To do:
The required answer is the data below, restated word for word with images omitted.

Exercise data:
--------------------------------

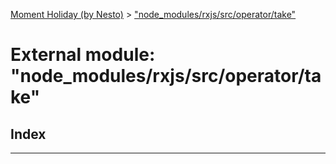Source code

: [Moment Holiday (by Nesto)](../README.md) > ["node_modules/rxjs/src/operator/take"](../modules/_node_modules_rxjs_src_operator_take_.md)

# External module: "node_modules/rxjs/src/operator/take"

## Index

---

--------------------------------

Answer area:
Source code

: [Moment Holiday (by Nesto)](../README.md) > ["node_modules/rxjs/src/operator/take"](../modules/_node_modules_rxjs_src_operator_take_.md)

# External module: "node_modules/rxjs/src/operator/take"

## Index

---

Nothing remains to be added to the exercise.